Exercise description: Once the line containing "The API allows" is found in the entries below, reproduce it and every line after it, stopping at and including the line containing "## Authorization & Authentication"; reproduce nothing else, and keep each line exact.

Available records:
"""

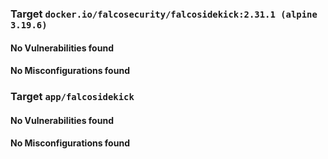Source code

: 
<h3>Target <code>docker.io/falcosecurity/falcosidekick:2.31.1 (alpine 3.19.6)</code></h3>
<h4>No Vulnerabilities found</h4>
<h4>No Misconfigurations found</h4>
<h3>Target <code>app/falcosidekick</code></h3>
<h4>No Vulnerabilities found</h4>
<h4>No Misconfigurations found</h4>
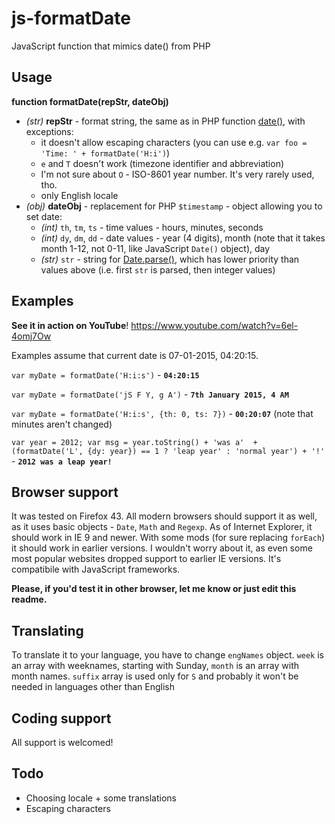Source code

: # js-formatDate
JavaScript function that mimics date() from PHP

## Usage

**function formatDate(repStr, dateObj)**

* *(str)* **repStr** - format string, the same as in PHP function [date()](http://php.net/manual/en/function.date.php), with exceptions:
    + it doesn't allow escaping characters (you can use e.g. `var foo = 'Time: ' + formatDate('H:i')`)
    + `e` and `T` doesn't work (timezone identifier and abbreviation)
    + I'm not sure about `O` - ISO-8601 year number. It's very rarely used, tho.
    + only English locale
* *(obj)* **dateObj** - replacement for PHP `$timestamp` - object allowing you to set date:
    + *(int)* `th`, `tm`, `ts` - time values - hours, minutes, seconds
    + *(int)* `dy`, `dm`, `dd` - date values - year (4 digits), month (note that it takes month 1-12, not 0-11, like JavaScript `Date()` object), day
    + *(str)* `str` - string for [Date.parse()](https://developer.mozilla.org/en-US/docs/Web/JavaScript/Reference/Global_Objects/Date/parse), which has lower priority than values above (i.e. first `str` is parsed, then integer values)

## Examples
**See it in action on YouTube**! https://www.youtube.com/watch?v=6el-4omj7Ow

Examples assume that current date is 07-01-2015, 04:20:15.

`var myDate = formatDate('H:i:s')` - **`04:20:15`**

`var myDate = formatDate('jS F Y, g A')` - **`7th January 2015, 4 AM`**

`var myDate = formatDate('H:i:s', {th: 0, ts: 7})` - **`00:20:07`** (note that minutes aren't changed)

`var year = 2012; var msg = year.toString() + 'was a'  + (formatDate('L', {dy: year}) == 1 ? 'leap year' : 'normal year') + '!'` - **`2012 was a leap year!`**

## Browser support
It was tested on Firefox 43. All modern browsers should support it as well, as it uses basic objects - `Date`, `Math` and `Regexp`. As of Internet Explorer, it should work in IE 9 and newer. With some mods (for sure replacing `forEach`) it should work in earlier versions. I wouldn't worry about it, as even some most popular websites dropped support to earlier IE versions. It's compatibile with JavaScript frameworks.

**Please, if you'd test it in other browser, let me know or just edit this readme.**

## Translating
To translate it to your language, you have to change `engNames` object. `week` is an array with weeknames, starting with Sunday, `month` is an array with month names. `suffix` array is used only for `S` and probably it won't be needed in languages other than English

## Coding support
All support is welcomed!

## Todo
* Choosing locale + some translations
* Escaping characters
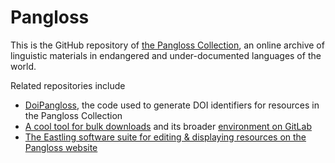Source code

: # Pangloss

This is the GitHub repository of [the Pangloss Collection](https://pangloss.cnrs.fr/), an online archive of linguistic materials in endangered and under-documented languages of the world.

Related repositories include 
* [DoiPangloss](https://github.com/vasaura/DoiPangloss), the code used to generate DOI identifiers for resources in the Pangloss Collection
* [A cool tool for bulk downloads](https://gitlab.com/lacito/outilspangloss) and its broader [environment on GitLab](https://gitlab.com/lacito)
* [The Eastling software suite for editing & displaying resources on the Pangloss website](https://github.com/CNRS-LACITO/eastlingplayer/)

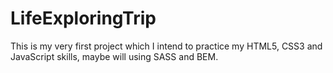 # LifeExploringTrip

This is my very first project which I intend to practice my HTML5, CSS3 and JavaScript skills, maybe will using SASS and BEM.

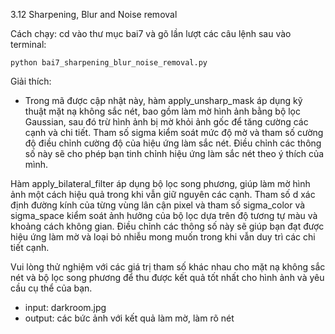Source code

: 3.12 Sharpening, Blur and Noise removal

Cách chạy: cd vào thư mục bai7 và gõ lần lượt các câu lệnh sau vào terminal:

    python bai7_sharpening_blur_noise_removal.py


Giải thích: 
+ Trong mã được cập nhật này, hàm apply_unsharp_mask áp dụng kỹ thuật mặt nạ không sắc nét, bao gồm làm mờ hình ảnh bằng bộ lọc Gaussian, sau đó trừ hình ảnh bị mờ khỏi ảnh gốc để tăng cường các cạnh và chi tiết. Tham số sigma kiểm soát mức độ mờ và tham số cường độ điều chỉnh cường độ của hiệu ứng làm sắc nét. Điều chỉnh các thông số này sẽ cho phép bạn tinh chỉnh hiệu ứng làm sắc nét theo ý thích của mình.

Hàm apply_bilateral_filter áp dụng bộ lọc song phương, giúp làm mờ hình ảnh một cách hiệu quả trong khi vẫn giữ nguyên các cạnh. Tham số d xác định đường kính của từng vùng lân cận pixel và tham số sigma_color và sigma_space kiểm soát ảnh hưởng của bộ lọc dựa trên độ tương tự màu và khoảng cách không gian. Điều chỉnh các thông số này sẽ giúp bạn đạt được hiệu ứng làm mờ và loại bỏ nhiễu mong muốn trong khi vẫn duy trì các chi tiết cạnh.

Vui lòng thử nghiệm với các giá trị tham số khác nhau cho mặt nạ không sắc nét và bộ lọc song phương để thu được kết quả tốt nhất cho hình ảnh và yêu cầu cụ thể của bạn.
- input: darkroom.jpg
- output: các bức ảnh với kết quả làm mờ, làm rõ nét


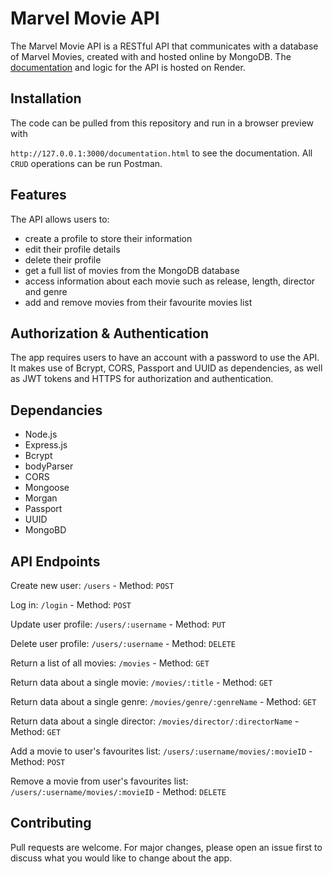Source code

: # Marvel Movie API

The Marvel Movie API is a RESTful API that communicates with a database of Marvel Movies, created with and hosted online by MongoDB. The [documentation](https://movie-api-v2dh.onrender.com/documentation.html) and logic for the API is hosted on Render. 

## Installation

The code can be pulled from this repository and run in a browser preview with 

`http://127.0.0.1:3000/documentation.html` to see the documentation. All `CRUD` operations can be run Postman.

## Features

The API allows users to:

- create a profile to store their information
- edit their profile details
- delete their profile
- get a full list of movies from the MongoDB database
- access information about each movie such as release, length, director and genre
- add and remove movies from their favourite movies list

## Authorization & Authentication
The app requires users to have an account with a password to use the API. It makes use of Bcrypt, CORS, Passport and UUID as dependencies, as well as JWT tokens and HTTPS for authorization and authentication. 

## Dependancies

- Node.js
- Express.js
- Bcrypt
- bodyParser
- CORS
- Mongoose
- Morgan
- Passport
- UUID
- MongoBD

## API Endpoints

Create new user: `/users` - Method: `POST`

Log in: `/login` - Method: `POST`

Update user profile: `/users/:username` - Method: `PUT`

Delete user profile: `/users/:username` - Method: `DELETE`

Return a list of all movies: `/movies` - Method: `GET`

Return data about a single movie: `/movies/:title` - Method: `GET`

Return data about a single genre: `/movies/genre/:genreName` - Method: `GET`

Return data about a single director: `/movies/director/:directorName` - Method: `GET`

Add a movie to user's favourites list: `/users/:username/movies/:movieID` - Method: `POST`

Remove a movie from user's favourites list: `/users/:username/movies/:movieID` - Method: `DELETE`

## Contributing

Pull requests are welcome. For major changes, please open an issue first
to discuss what you would like to change about the app.
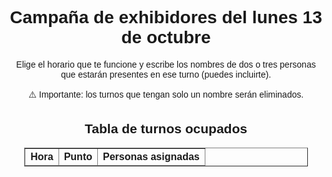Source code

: <html lang="es">
<head>
  <meta charset="UTF-8" />
  <meta name="viewport" content="width=device-width, initial-scale=1.0"/>
  <title>Turnos campaña exhibidor</title>
  <style>
    body {
      font-family: Arial, sans-serif;
      text-align: center;
    }

    .turno {
      margin: 10px;
      padding: 10px;
      border: 1px solid black;
      display: inline-block;
      cursor: pointer;
      white-space: pre-line;
      width: 200px;
    }

    .ocupado {
      background-color: lightgray;
      cursor: not-allowed;
    }

    /* Modal */
    .modal {
      display: none;
      position: fixed;
      z-index: 999;
      left: 0;
      top: 0;
      width: 100%;
      height: 100%;
      overflow: auto;
      background-color: rgba(0, 0, 0, 0.5);
    }

    .modal-content {
      background-color: #fff;
      margin: 10% auto;
      padding: 20px;
      border: 1px solid #888;
      width: 300px;
      text-align: left;
      border-radius: 10px;
    }

    .modal-content input {
      width: 100%;
      padding: 8px;
      margin-top: 10px;
      margin-bottom: 10px;
    }

    .modal-content button {
      padding: 8px 16px;
      margin-right: 10px;
    }
  </style>
</head>
<body>
  <h1>Campaña de exhibidores del lunes 13 de octubre</h1>
<p>Elige el horario que te funcione y escribe los nombres de dos o tres personas que estarán presentes en ese turno (puedes incluirte).</p>
<p>⚠️ Importante: los turnos que tengan solo un nombre serán eliminados.</p>
  <div id="turnos"></div>
<h2>Tabla de turnos ocupados</h2>
<table id="tablaTurnos" border="1" style="margin:auto; border-collapse: collapse; width: 90%;">
  <thead>
    <tr>
      <th>Hora</th>
      <th>Punto</th>
      <th>Personas asignadas</th>
    </tr>
  </thead>
  <tbody></tbody>
</table>

  <!-- Modal -->
  <div id="turnoModal" class="modal">
    <div class="modal-content">
      <h3>Confirmar Turno</h3>
      <p id="turnoSeleccionadoTexto"></p>
      <input type="text" id="nombreInput" placeholder="Escribe los nombres aquí">
      <br>
      <button id="confirmarBtn">Confirmar</button>
      <button id="cancelarBtn">Cancelar</button>
    </div>
  </div>

  <script type="module">
    import { initializeApp } from "https://www.gstatic.com/firebasejs/9.6.1/firebase-app.js";
    import { getDatabase, ref, get, set, onValue } from "https://www.gstatic.com/firebasejs/9.6.1/firebase-database.js";

    const firebaseConfig = {
      apiKey: "AIzaSyBnm4eifYOOoZ_H03Q0IOCmCs2E1ARPKQ0",
      authDomain: "exhibidores-37a1e.firebaseapp.com",
      databaseURL: "https://exhibidores-37a1e-default-rtdb.firebaseio.com/",
      projectId: "exhibidores-37a1e",
      storageBucket: "exhibidores-37a1e.appspot.com",
      messagingSenderId: "832454027212",
      appId: "1:832454027212:web:50dabadc51b3a559145f69",
      measurementId: "G-2BZD17QEL0"
    };

    const app = initializeApp(firebaseConfig);
    const database = getDatabase(app);

    const turnos = [
      { hora: '07:00 - 09:00', punto: 'Tibabuyes' },
      { hora: '09:00 - 11:00', punto: 'Tibabuyes' },
      { hora: '11:00 - 1:00 p.m.', punto: 'Tibabuyes' },
      { hora: '01:00 - 03:00 p.m.', punto: 'Tibabuyes' },
      { hora: '03:00 - 05:00 p.m.', punto: 'Tibabuyes' },
      { hora: '05:00 - 07:00 p.m.', punto: 'Tibabuyes' },
      { hora: '07:00 - 09:00', punto: 'Afidro' },
      { hora: '09:00 - 11:00', punto: 'Afidro' },
      { hora: '11:00 - 1:00 p.m.', punto: 'Afidro' },
      { hora: '01:00 - 03:00 p.m.', punto: 'Afidro' },
      { hora: '03:00 - 05:00 p.m.', punto: 'Afidro' },
      { hora: '05:00 - 07:00 p.m.', punto: 'Afidro' },
      { hora: '07:00 - 09:00', punto: 'Yaiti' },
      { hora: '09:00 - 11:00', punto: 'Yaiti' },
      { hora: '11:00 - 01:00 p.m.', punto: 'Yaiti' },
      { hora: '01:00 - 03:00 p.m.', punto: 'Yaiti' },
      { hora: '03:00 - 05:00 p.m.', punto: 'Yaiti' },
      { hora: '05:00 - 07:00 p.m.', punto: 'Yaiti' },
      { hora: '07:00 - 09:00', punto: 'Adicional 2 - Cll 143 Cra 127c' },
      { hora: '09:00 - 11:00', punto: 'Adicional 2 - Cll 143 Cra 127c' },
      { hora: '11:00 - 01:00 p.m.', punto: 'Adicional 2 - Cll 143 Cra 127c' },
      { hora: '01:00 - 03:00 p.m.', punto: 'Adicional 2 - Cll 143 Cra 127c' },
      { hora: '03:00 - 05:00 p.m.', punto: 'Adicional 2 - Cll 143 Cra 127c' },
      { hora: '05:00 - 07:00 p.m.', punto: 'Adicional 2 - Cll 143 Cra 127c' },
      { hora: '07:00 - 09:00', punto: 'Adicional 1 - Cll 144 Cra 136a' },
      { hora: '09:00 - 11:00', punto: 'Adicional 1 - Cll 144 Cra 136a' },
      { hora: '11:00 - 01:00 p.m.', punto: 'Adicional 1 - Cll 144 Cra 136a' },
      { hora: '01:00 - 03:00 p.m.', punto: 'Adicional 1 - Cll 144 Cra 136a' },
      { hora: '03:00 - 05:00 p.m.', punto: 'Adicional 1 - Cll 144 Cra 136a' },
      { hora: '05:00 - 07:00 p.m.', punto: 'Adicional 1 - Cll 144 Cra 136a' },
    ];

    let turnoActualSeleccionado = null;

    function cargarTurnos() {
  const turnosContainer = document.getElementById("turnos");
  const tablaBody = document.querySelector("#tablaTurnos tbody");

  turnosContainer.innerHTML = "";
  tablaBody.innerHTML = "";

  const turnosRef = ref(database, "turnosOcupados");

  get(turnosRef).then(snapshot => {
    const turnosOcupados = snapshot.val() || {};

    turnos.forEach((turno, index) => {
      // -------- Bloques visuales --------
      const div = document.createElement("div");
      div.className = "turno";
      div.innerText = `${turno.hora} - ${turno.punto}`;

      if (turnosOcupados[index]) {
        div.classList.add("ocupado");
        div.innerText += `\nOcupado por: ${turnosOcupados[index]}`;
      } else {
        div.onclick = () => abrirModal(index);
      }

      turnosContainer.appendChild(div);

      // -------- Tabla --------
      const fila = document.createElement("tr");
      const celdaHora = document.createElement("td");
      const celdaPunto = document.createElement("td");
      const celdaPersonas = document.createElement("td");

      celdaHora.textContent = turno.hora;
      celdaPunto.textContent = turno.punto;
      celdaPersonas.textContent = turnosOcupados[index] || "Disponible";

      fila.appendChild(celdaHora);
      fila.appendChild(celdaPunto);
      fila.appendChild(celdaPersonas);
      tablaBody.appendChild(fila);
    });
  });
}


    function abrirModal(index) {
      turnoActualSeleccionado = index;
      document.getElementById("turnoSeleccionadoTexto").innerText = `${turnos[index].hora} - ${turnos[index].punto}`;
      document.getElementById("nombreInput").value = "";
      document.getElementById("turnoModal").style.display = "block";
    }

    function cerrarModal() {
      document.getElementById("turnoModal").style.display = "none";
      document.getElementById("nombreInput").value = "";
      turnoActualSeleccionado = null;
    }

    // Confirmar selección
    document.getElementById("confirmarBtn").onclick = () => {
      const nombres = document.getElementById("nombreInput").value.trim();
      if (!nombres) {
        alert("Debes escribir los nombres de las dos o tres personas que estarán en el turno.");
        return;
      }

      const turnoRef = ref(database, `turnosOcupados/${turnoActualSeleccionado}`);
      get(turnoRef).then(snapshot => {
        if (!snapshot.exists()) {
          set(turnoRef, nombres).then(() => {
            cerrarModal();
            alert("Turno registrado con éxito.");
          });
        } else {
          cerrarModal();
          alert("Este turno ya ha sido ocupado.");
        }
      });
    };

    // Cancelar selección
    document.getElementById("cancelarBtn").onclick = () => {
      cerrarModal();
    };

    onValue(ref(database, "turnosOcupados"), cargarTurnos);
  </script>
</body>
</html>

"""

Solution to this problem:
The API allows users to:

- create a profile to store their information
- edit their profile details
- delete their profile
- get a full list of movies from the MongoDB database
- access information about each movie such as release, length, director and genre
- add and remove movies from their favourite movies list

## Authorization & Authentication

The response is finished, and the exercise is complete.